Another important feature to be aware of when recording macros is the use of relative references. This feature makes it so that no matter where the data starts on the spreadsheet, the macro will be able to find it and begin processing there.

For example, the macro we created would always start processing on column A because relative references were not turned on. However, if we performed the same operations but clicked use relative references First, then the macro will be able to find where the information starts (e.g. column C) and start processing it from that point. This feature is useful if the data you’re working with won’t always start at the same point.

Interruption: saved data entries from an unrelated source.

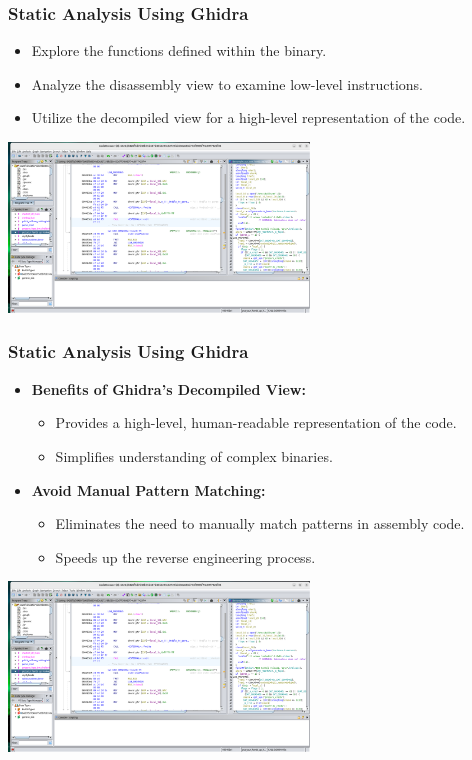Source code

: \begin{frame}
\frametitle{Static Analysis Using Ghidra}

\begin{itemize}
    \item Explore the functions defined within the binary.
    \item Analyze the disassembly view to examine low-level instructions.
    \item Utilize the decompiled view for a high-level representation of the code.
\end{itemize}

\centering
\includegraphics[width=0.6\textwidth]{img/g2.png}
\end{frame}

\begin{frame}
\frametitle{Static Analysis Using Ghidra}

\begin{itemize}
    \item \textbf{Benefits of Ghidra's Decompiled View:}
    \begin{itemize}
        \item Provides a high-level, human-readable representation of the code.
        \item Simplifies understanding of complex binaries.
    \end{itemize}
    \item \textbf{Avoid Manual Pattern Matching:}
    \begin{itemize}
        \item Eliminates the need to manually match patterns in assembly code.
        \item Speeds up the reverse engineering process.
    \end{itemize}
\end{itemize}

\centering
\includegraphics[width=0.6\textwidth]{img/g2.png}
\end{frame}

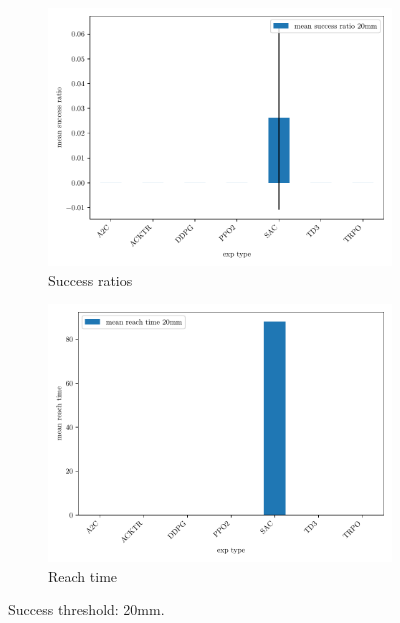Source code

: \documentclass{article}
\begin{document}
\begin{figure}[H]
\centering
\begin{subfigure}{0.49\textwidth}
  \centering
  \includegraphics[width=\textwidth]{../success_20mm.pdf}
  \caption{Success ratios} 
\end{subfigure}
\begin{subfigure}{0.49\textwidth}
  \centering
  \includegraphics[width=\textwidth]{../reachtime_20mm.pdf} 
  \caption{Reach time}
\end{subfigure}
\caption{Success threshold: 20mm.}
\end{figure}
\end{document}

Excel Macros 18 Relative Reference Simeon Brathwaite/IDG

choose use relative references If not your data will always start at the same point in the worksheet.

How to edit or create a macro with code

If you want to see the VBA code behind the macro, go here developer tab click macroSelect the macro and then click edit,

You will be taken to a pane where you can view the source code for the macro you created. In the screenshot below, the underlined items show the actions we want to take, such as renaming headings and selecting rows. You can change these for different use cases. For example, if the data you work with runs from the range A1:A20, you may want to expand the range to include all possible cells.

excel macros 19 vba code Simeon Brathwaite/IDG

Peeking at the code contained within the macro. (Click on the image to enlarge it.)

If you want to try your hand at writing macros from scratch, there are many resources online to learn how to write VBA scripts, including codevars, UdemyAnd codecademy, Back in Excel, click Developer > Macros > Create, You will be taken to a blank pane where you can write VBA code.